I believe I first saw it at a CMG conference: in the mid-90s; if memory serves. My impression is that it was a piece of IBM folklore that had been developed empirically to estimate LPAR capacity for MVS workloads. I've never seen a mathematical derivation, anywhere, other than my own.
My derivation comes from observing that the M/M/m server appears to "morph" from a parallel queueing facility at low traffic to a single high-speed M/M/1 server under heavy traffic. Strange but true. As I've said elsewhere: there is no parallelism, just fast serialization. :) The question then becomes, what's the morphing function? The simplest candidate is a finite geometric series, and that's what you see in my book. Easy to understand and pretty close to exact. Good enough for Guerrillas.
I call it "heuristic" because it diverges from the exact formula by about 10% in the worst case. The reason for that lies, in part, in the way the M/M/m waiting line forms, i.e., buffering. Parallel queues (as the name suggests) each have their own buffer that can possibly become occupied, even briefly, at low loads, due to arrival fluctuations. But there aren't really m-buffers in M/M/m; there's only one. Expressing that uniqueness analytically, however, rapidly spawns a jungle of unintuitive mathematical terms (Gamma sums, etc.). Nonetheless, I can point you at terms in the jungle that do indeed correspond to a finite geometric series (morphing) but no longer in a way that makes intuitive sense or relates to the morphing model in an obvious fashion (e..g, simple correction terms).

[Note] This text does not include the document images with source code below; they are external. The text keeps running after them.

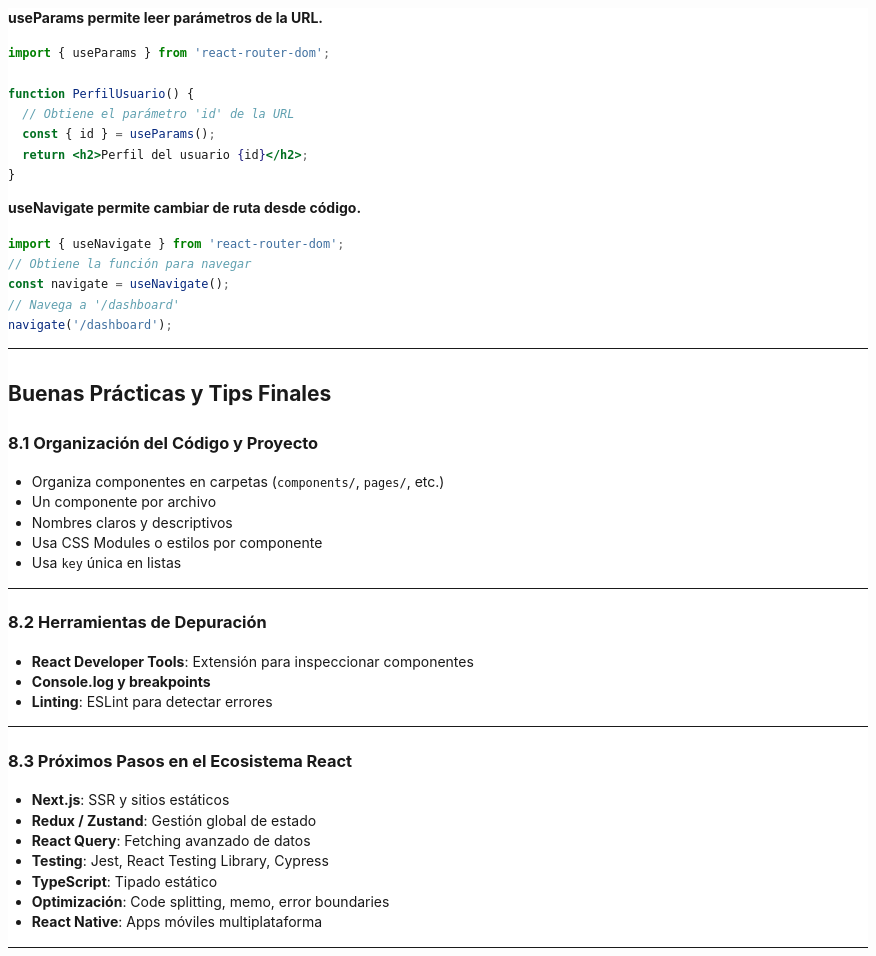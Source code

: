 **useParams permite leer parámetros de la URL.**

```jsx
import { useParams } from 'react-router-dom';

function PerfilUsuario() {
  // Obtiene el parámetro 'id' de la URL
  const { id } = useParams();
  return <h2>Perfil del usuario {id}</h2>;
}
```

**useNavigate permite cambiar de ruta desde código.**

```jsx
import { useNavigate } from 'react-router-dom';
// Obtiene la función para navegar
const navigate = useNavigate();
// Navega a '/dashboard'
navigate('/dashboard');
```

---

## Buenas Prácticas y Tips Finales

### 8.1 Organización del Código y Proyecto

- Organiza componentes en carpetas (`components/`, `pages/`, etc.)
- Un componente por archivo
- Nombres claros y descriptivos
- Usa CSS Modules o estilos por componente
- Usa `key` única en listas

---

### 8.2 Herramientas de Depuración

- **React Developer Tools**: Extensión para inspeccionar componentes
- **Console.log y breakpoints**
- **Linting**: ESLint para detectar errores

---

### 8.3 Próximos Pasos en el Ecosistema React

- **Next.js**: SSR y sitios estáticos
- **Redux / Zustand**: Gestión global de estado
- **React Query**: Fetching avanzado de datos
- **Testing**: Jest, React Testing Library, Cypress
- **TypeScript**: Tipado estático
- **Optimización**: Code splitting, memo, error boundaries
- **React Native**: Apps móviles multiplataforma

---
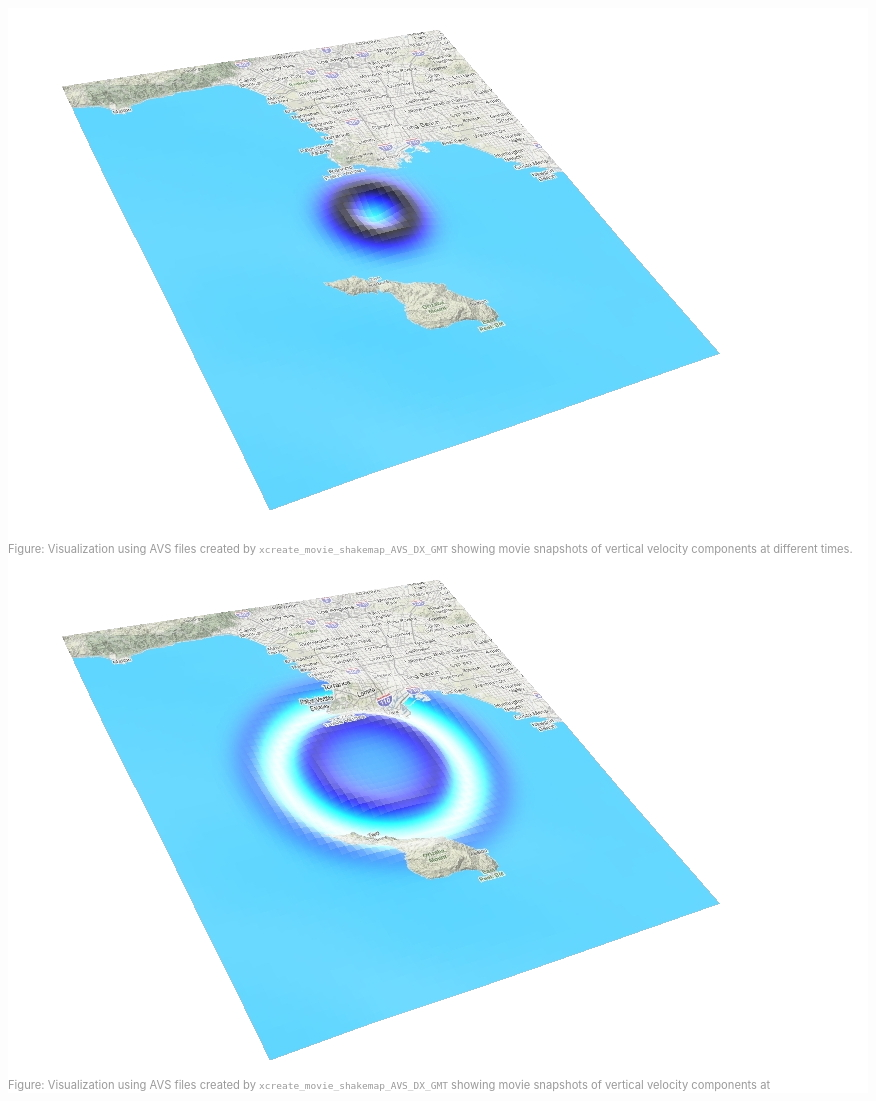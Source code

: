 ![Visualization using AVS files created by `xcreate_movie_shakemap_AVS_DX_GMT` showing movie snapshots of vertical velocity components at different times.<span data-label="fig:movie.surf"></span>](figures/movie_surf_1.jpg "fig:") <div class="figcaption" style="text-align:justify;font-size:80%"><span style="color:#9A9A9A">Figure: Visualization using AVS files created by `xcreate_movie_shakemap_AVS_DX_GMT` showing movie snapshots of vertical velocity components at different times.<span data-label="fig:movie.surf"></span></span></div> ![Visualization using AVS files created by `xcreate_movie_shakemap_AVS_DX_GMT` showing movie snapshots of vertical velocity components at different times.<span data-label="fig:movie.surf"></span>](figures/movie_surf_2.jpg "fig:") <div class="figcaption" style="text-align:justify;font-size:80%"><span style="color:#9A9A9A">Figure: Visualization using AVS files created by `xcreate_movie_shakemap_AVS_DX_GMT` showing movie snapshots of vertical velocity components at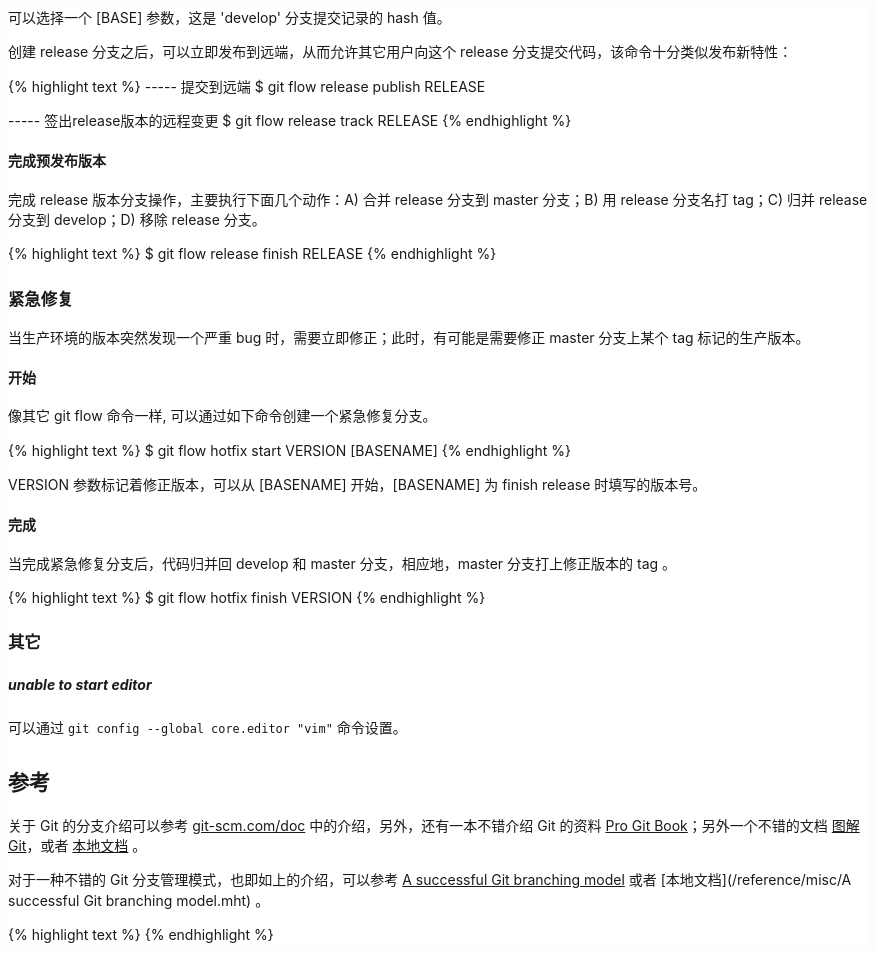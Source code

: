 可以选择一个 [BASE] 参数，这是 'develop' 分支提交记录的 hash 值。

创建 release 分支之后，可以立即发布到远端，从而允许其它用户向这个 release 分支提交代码，该命令十分类似发布新特性：

{% highlight text %}
----- 提交到远端
$ git flow release publish RELEASE

----- 签出release版本的远程变更
$ git flow release track RELEASE
{% endhighlight %}

#### 完成预发布版本

完成 release 版本分支操作，主要执行下面几个动作：A) 合并 release 分支到 master 分支；B) 用 release 分支名打 tag；C) 归并 release 分支到 develop；D) 移除 release 分支。

{% highlight text %}
$ git flow release finish RELEASE
{% endhighlight %}

### 紧急修复

当生产环境的版本突然发现一个严重 bug 时，需要立即修正；此时，有可能是需要修正 master 分支上某个 tag 标记的生产版本。

#### 开始

像其它 git flow 命令一样, 可以通过如下命令创建一个紧急修复分支。

{% highlight text %}
$ git flow hotfix start VERSION [BASENAME]
{% endhighlight %}

VERSION 参数标记着修正版本，可以从 [BASENAME] 开始，[BASENAME] 为 finish release 时填写的版本号。

#### 完成

当完成紧急修复分支后，代码归并回 develop 和 master 分支，相应地，master 分支打上修正版本的 tag 。

{% highlight text %}
$ git flow hotfix finish VERSION
{% endhighlight %}

### 其它

##### unable to start editor

可以通过 `git config --global core.editor "vim"` 命令设置。

## 参考

关于 Git 的分支介绍可以参考 [git-scm.com/doc](https://git-scm.com/doc) 中的介绍，另外，还有一本不错介绍 Git 的资料 [Pro Git Book](http://git-scm.com/book/)；另外一个不错的文档 [图解Git](http://marklodato.github.io/visual-git-guide/index-zh-cn.html)，或者 [本地文档](/reference/misc/git_graphs.mht) 。

对于一种不错的 Git 分支管理模式，也即如上的介绍，可以参考 [A successful Git branching model](http://nvie.com/posts/a-successful-git-branching-model/) 或者 [本地文档](/reference/misc/A successful Git branching model.mht) 。



{% highlight text %}
{% endhighlight %}
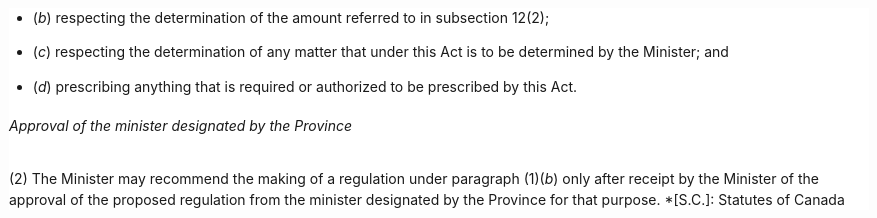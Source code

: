   * (_b_) respecting the determination of the amount referred to in subsection 12(2);

  * (_c_) respecting the determination of any matter that under this Act is to be determined by the Minister; and

  * (_d_) prescribing anything that is required or authorized to be prescribed by this Act.

###### Approval of the minister designated by the Province

(2) The Minister may recommend the making of a regulation under paragraph (1)(_b_) only after receipt by the Minister of the approval of the proposed regulation from the minister designated by the Province for that purpose.
  *[S.C.]: Statutes of Canada
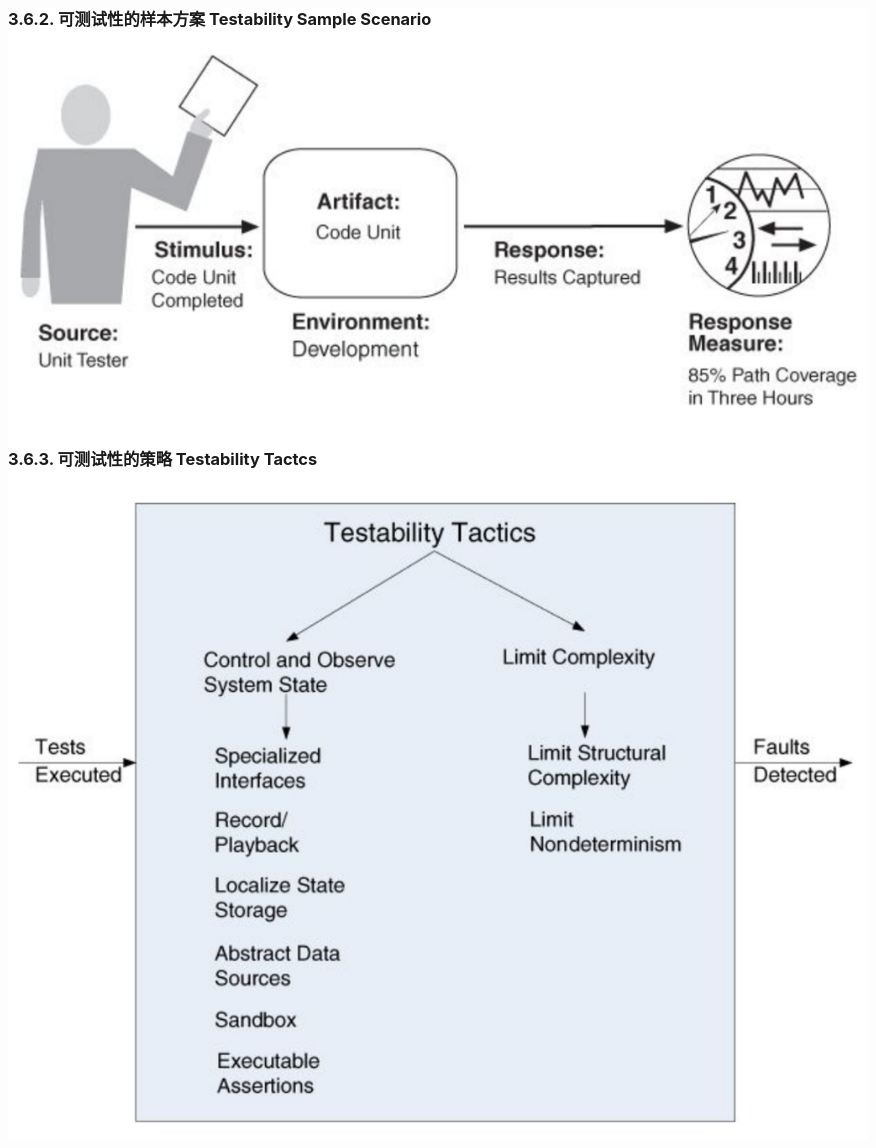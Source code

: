 ### 3.6.2. 可测试性的样本方案 Testability Sample Scenario
![](img/lec2/38.png)

### 3.6.3. 可测试性的策略 Testability Tactcs
![](img/lec2/39.png)

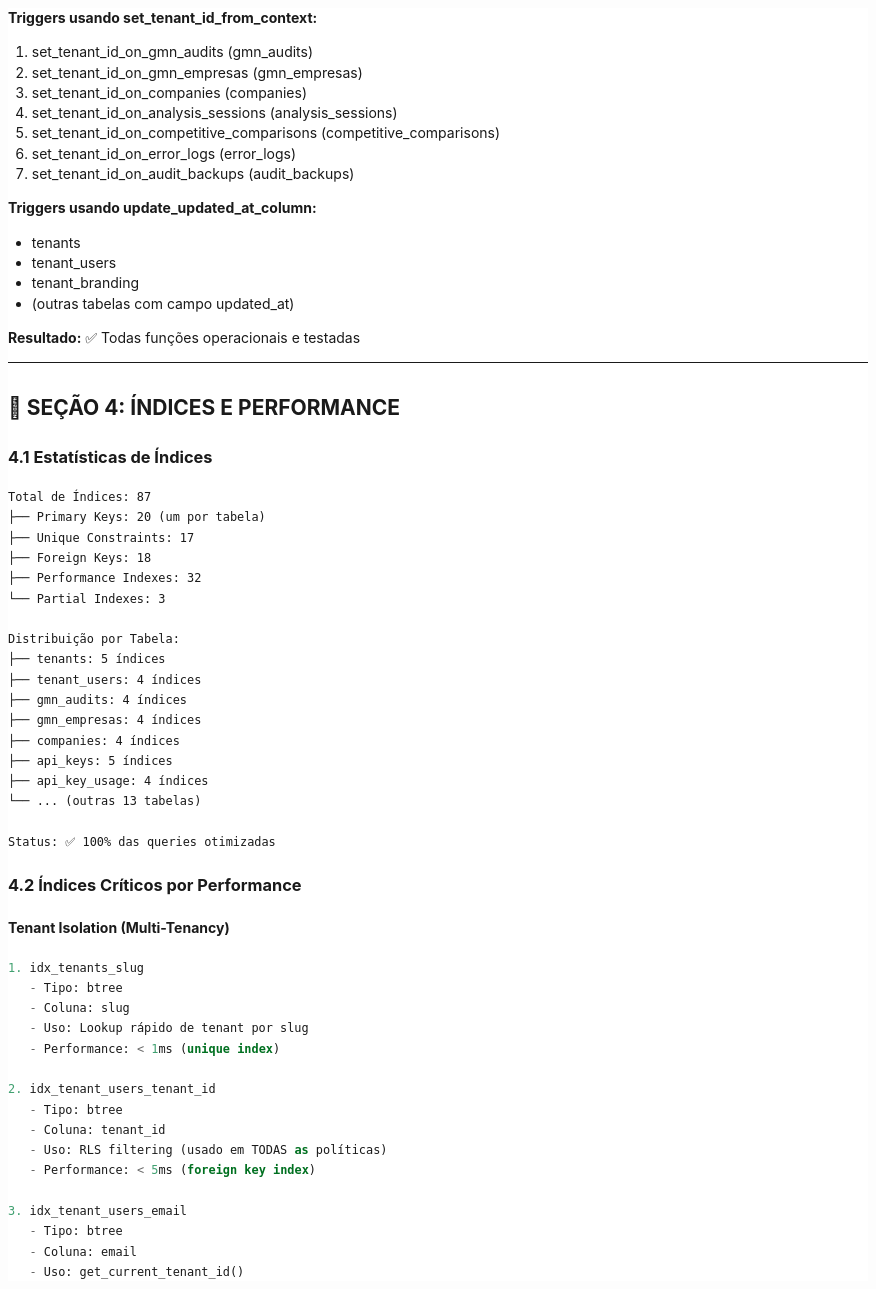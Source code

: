 **Triggers usando set_tenant_id_from_context:**
1. set_tenant_id_on_gmn_audits (gmn_audits)
2. set_tenant_id_on_gmn_empresas (gmn_empresas)
3. set_tenant_id_on_companies (companies)
4. set_tenant_id_on_analysis_sessions (analysis_sessions)
5. set_tenant_id_on_competitive_comparisons (competitive_comparisons)
6. set_tenant_id_on_error_logs (error_logs)
7. set_tenant_id_on_audit_backups (audit_backups)

**Triggers usando update_updated_at_column:**
- tenants
- tenant_users
- tenant_branding
- (outras tabelas com campo updated_at)

**Resultado:** ✅ Todas funções operacionais e testadas

---

## 🚀 SEÇÃO 4: ÍNDICES E PERFORMANCE

### 4.1 Estatísticas de Índices

```
Total de Índices: 87
├── Primary Keys: 20 (um por tabela)
├── Unique Constraints: 17
├── Foreign Keys: 18
├── Performance Indexes: 32
└── Partial Indexes: 3

Distribuição por Tabela:
├── tenants: 5 índices
├── tenant_users: 4 índices
├── gmn_audits: 4 índices
├── gmn_empresas: 4 índices
├── companies: 4 índices
├── api_keys: 5 índices
├── api_key_usage: 4 índices
└── ... (outras 13 tabelas)

Status: ✅ 100% das queries otimizadas
```

### 4.2 Índices Críticos por Performance

#### **Tenant Isolation (Multi-Tenancy)**

```sql
1. idx_tenants_slug
   - Tipo: btree
   - Coluna: slug
   - Uso: Lookup rápido de tenant por slug
   - Performance: < 1ms (unique index)

2. idx_tenant_users_tenant_id
   - Tipo: btree
   - Coluna: tenant_id
   - Uso: RLS filtering (usado em TODAS as políticas)
   - Performance: < 5ms (foreign key index)

3. idx_tenant_users_email
   - Tipo: btree
   - Coluna: email
   - Uso: get_current_tenant_id()
```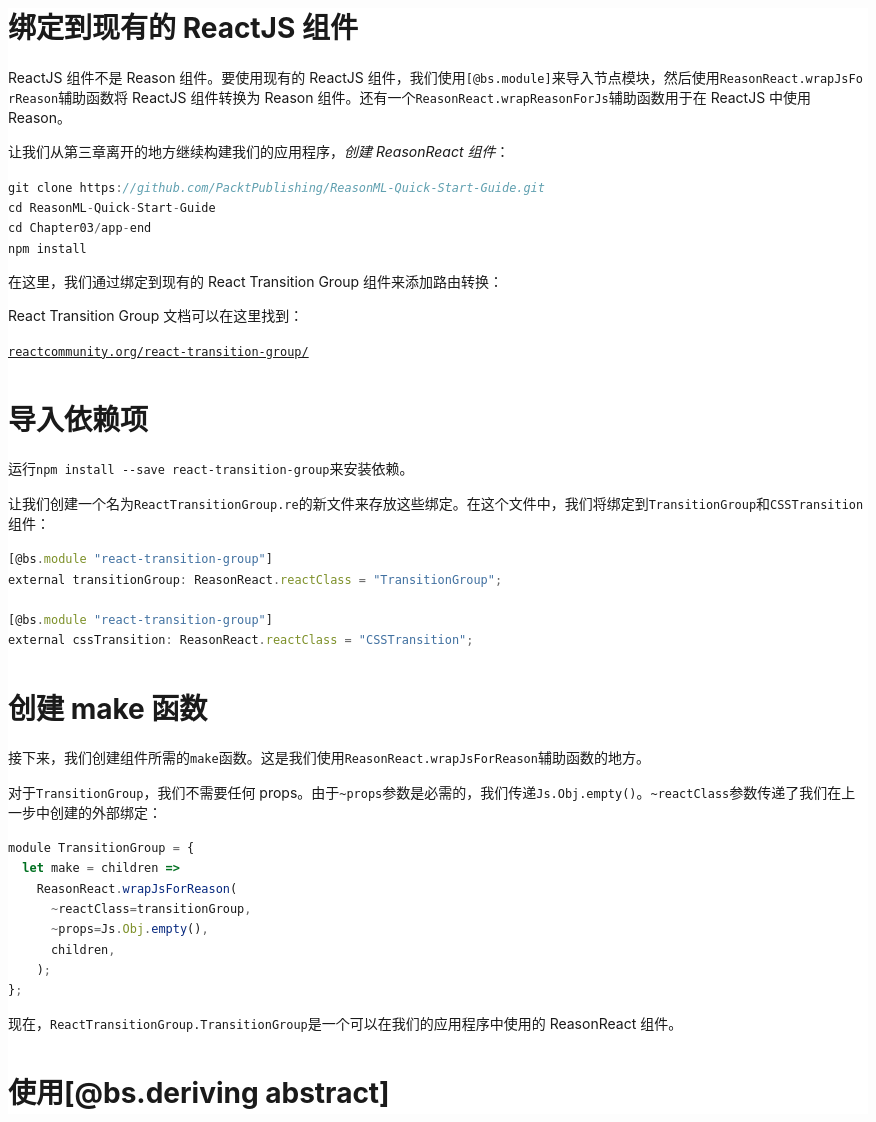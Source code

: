 # 绑定到现有的 ReactJS 组件

ReactJS 组件不是 Reason 组件。要使用现有的 ReactJS 组件，我们使用`[@bs.module]`来导入节点模块，然后使用`ReasonReact.wrapJsForReason`辅助函数将 ReactJS 组件转换为 Reason 组件。还有一个`ReasonReact.wrapReasonForJs`辅助函数用于在 ReactJS 中使用 Reason。

让我们从第三章离开的地方继续构建我们的应用程序，*创建 ReasonReact 组件*：

```js
git clone https://github.com/PacktPublishing/ReasonML-Quick-Start-Guide.git
cd ReasonML-Quick-Start-Guide
cd Chapter03/app-end
npm install
```

在这里，我们通过绑定到现有的 React Transition Group 组件来添加路由转换：

React Transition Group 文档可以在这里找到：

[`reactcommunity.org/react-transition-group/`](https://reactcommunity.org/react-transition-group/)

# 导入依赖项

运行`npm install --save react-transition-group`来安装依赖。

让我们创建一个名为`ReactTransitionGroup.re`的新文件来存放这些绑定。在这个文件中，我们将绑定到`TransitionGroup`和`CSSTransition`组件：

```js
[@bs.module "react-transition-group"]
external transitionGroup: ReasonReact.reactClass = "TransitionGroup";

[@bs.module "react-transition-group"]
external cssTransition: ReasonReact.reactClass = "CSSTransition";
```

# 创建 make 函数

接下来，我们创建组件所需的`make`函数。这是我们使用`ReasonReact.wrapJsForReason`辅助函数的地方。

对于`TransitionGroup`，我们不需要任何 props。由于`~props`参数是必需的，我们传递`Js.Obj.empty()`。`~reactClass`参数传递了我们在上一步中创建的外部绑定：

```js
module TransitionGroup = {
  let make = children =>
    ReasonReact.wrapJsForReason(
      ~reactClass=transitionGroup,
      ~props=Js.Obj.empty(),
      children,
    );
};
```

现在，`ReactTransitionGroup.TransitionGroup`是一个可以在我们的应用程序中使用的 ReasonReact 组件。

# 使用[@bs.deriving abstract]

Although it's just an idle (can I use that word?) curiosity, I've always felt it ought to be possible to derive the exact M/M/m formula intuitively, along the lines of the morphing approach without relying on probability theory or Markov chains, or any other sophisticated clutter. Then I could actually say I understood M/M/m. Well, I have discovered many different ways of deriving it (could easily be a paper on its own), but I'm not happy with any of them from an explanatory standpoint: my sole motivation being to provide more insight, not more fancy math. :/